Lors de sa dernière réunion, le Conseil des gouverneurs de la BCE a décidé de faire une pause dans l’annonce de nouvelles mesures spectaculaires. Selon le site MoneyVox :
« La BCE a en outre confirmé qu’elle allait réinvestir à leur échéance les titres participant au PEPP et ce jusqu’en 2022, une mesure pour mieux piloter ce stock d’actifs sur le long terme, comme elle le fait déjà pour son programme QE de rachats d’actifs mis en place en 2015. »
Christine Lagarde a simplement précisé « qu’étant donné les circonstances actuelles, il est très probable que l’enveloppe [du PEPP] sera utilisée dans son intégralité »… ce dont on se doutait un peu.
Frederik Ducrozet, de Pictet Wealth Management, estime que la BCE pourrait être amenée à « augmenter à nouveau l’enveloppe PEPP en décembre, probablement de 500 Mds€. Un dernier mouvement avant que la politique budgétaire prenne le dessus. Sinon les investisseurs réévalueront leurs perspectives des taux ». Ce point de vue reflète le consensus au sein des économistes.

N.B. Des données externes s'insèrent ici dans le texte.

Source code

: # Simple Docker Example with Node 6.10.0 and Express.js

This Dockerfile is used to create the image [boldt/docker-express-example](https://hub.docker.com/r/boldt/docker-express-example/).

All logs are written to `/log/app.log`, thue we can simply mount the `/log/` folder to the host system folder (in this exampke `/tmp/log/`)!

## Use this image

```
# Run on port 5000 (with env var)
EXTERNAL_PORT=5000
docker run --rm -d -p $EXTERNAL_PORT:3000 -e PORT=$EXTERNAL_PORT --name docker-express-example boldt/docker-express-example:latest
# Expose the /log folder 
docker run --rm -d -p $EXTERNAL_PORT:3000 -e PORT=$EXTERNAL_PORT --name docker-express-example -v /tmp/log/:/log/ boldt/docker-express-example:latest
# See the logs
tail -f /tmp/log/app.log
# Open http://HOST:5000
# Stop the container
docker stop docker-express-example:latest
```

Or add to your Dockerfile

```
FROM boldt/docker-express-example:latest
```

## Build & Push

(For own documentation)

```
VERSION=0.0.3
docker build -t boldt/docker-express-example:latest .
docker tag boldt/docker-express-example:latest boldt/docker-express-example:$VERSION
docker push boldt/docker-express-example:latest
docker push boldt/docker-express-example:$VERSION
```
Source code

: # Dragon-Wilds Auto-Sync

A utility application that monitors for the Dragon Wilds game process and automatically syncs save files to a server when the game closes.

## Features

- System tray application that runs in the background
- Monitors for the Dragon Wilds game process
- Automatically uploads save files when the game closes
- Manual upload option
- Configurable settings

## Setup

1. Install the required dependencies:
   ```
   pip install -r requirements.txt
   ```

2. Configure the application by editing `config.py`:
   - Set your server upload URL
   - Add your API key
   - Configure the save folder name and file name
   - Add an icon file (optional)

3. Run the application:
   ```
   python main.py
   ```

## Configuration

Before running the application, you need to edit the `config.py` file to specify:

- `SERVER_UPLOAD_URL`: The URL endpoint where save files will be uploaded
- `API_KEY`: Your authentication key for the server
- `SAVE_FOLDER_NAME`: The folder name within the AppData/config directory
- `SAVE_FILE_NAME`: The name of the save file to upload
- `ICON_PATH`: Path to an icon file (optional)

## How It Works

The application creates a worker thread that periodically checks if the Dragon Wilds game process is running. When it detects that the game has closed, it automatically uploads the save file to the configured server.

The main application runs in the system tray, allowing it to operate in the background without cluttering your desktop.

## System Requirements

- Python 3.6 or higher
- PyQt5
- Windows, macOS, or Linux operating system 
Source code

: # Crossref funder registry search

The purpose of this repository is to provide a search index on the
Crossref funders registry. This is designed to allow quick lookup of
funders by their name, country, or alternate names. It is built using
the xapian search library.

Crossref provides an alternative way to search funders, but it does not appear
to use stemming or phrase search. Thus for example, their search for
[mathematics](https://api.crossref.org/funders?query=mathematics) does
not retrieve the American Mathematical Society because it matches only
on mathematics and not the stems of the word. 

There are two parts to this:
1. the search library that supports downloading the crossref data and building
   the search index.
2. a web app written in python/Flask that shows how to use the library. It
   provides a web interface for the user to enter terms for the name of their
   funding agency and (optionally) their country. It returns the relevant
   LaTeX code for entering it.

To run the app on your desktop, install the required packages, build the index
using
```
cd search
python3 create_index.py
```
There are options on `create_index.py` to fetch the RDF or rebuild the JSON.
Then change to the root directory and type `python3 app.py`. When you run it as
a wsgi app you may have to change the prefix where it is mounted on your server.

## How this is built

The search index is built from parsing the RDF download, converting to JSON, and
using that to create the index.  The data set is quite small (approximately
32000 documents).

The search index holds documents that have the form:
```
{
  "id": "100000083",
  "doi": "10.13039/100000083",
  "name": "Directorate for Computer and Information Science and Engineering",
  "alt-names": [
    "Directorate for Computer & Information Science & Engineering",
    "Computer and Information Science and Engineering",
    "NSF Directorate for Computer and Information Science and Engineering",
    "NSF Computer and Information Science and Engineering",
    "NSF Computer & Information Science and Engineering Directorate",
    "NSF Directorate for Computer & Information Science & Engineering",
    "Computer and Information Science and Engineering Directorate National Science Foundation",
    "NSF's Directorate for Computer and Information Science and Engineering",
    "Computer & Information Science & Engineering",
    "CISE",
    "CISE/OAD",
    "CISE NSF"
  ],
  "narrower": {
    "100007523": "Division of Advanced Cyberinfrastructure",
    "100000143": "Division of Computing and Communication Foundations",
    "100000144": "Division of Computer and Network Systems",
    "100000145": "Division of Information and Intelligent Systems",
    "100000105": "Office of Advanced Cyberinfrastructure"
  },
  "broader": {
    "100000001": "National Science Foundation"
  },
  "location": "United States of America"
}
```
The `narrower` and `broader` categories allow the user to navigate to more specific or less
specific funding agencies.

En l’absence d’eurobonds, la banque centrale n’a de toute façon guère d’alternative.
Les marchés sont rassurés par l’action de la BCE
C’est une évidence. Les mesures prises par la BCE ont prévenu toute crise de liquidité, les spreads de taux sont très resserrés et l’ombre de la crise de 2012 s’est écartée.
Début septembre, le Sentix – l’indice de stress sur la Zone euro –, restait proche de son plus bas historique.
Par ailleurs, depuis le mois de mars, l’euro n’en finit plus de grimper face au dollar. Même si la monnaie unique est encore très loin de son sommet historique, cette tendance à la hausse est un signe de confiance dans la pérennité de la zone.
Jusque-là, tout va donc très bien pour la BCE.
Le problème avec ce PEPP, c’est que la BCE organise elle-même le partage du risque en Zone euro, ce qui s’apparente à du fédéralisme déguisé…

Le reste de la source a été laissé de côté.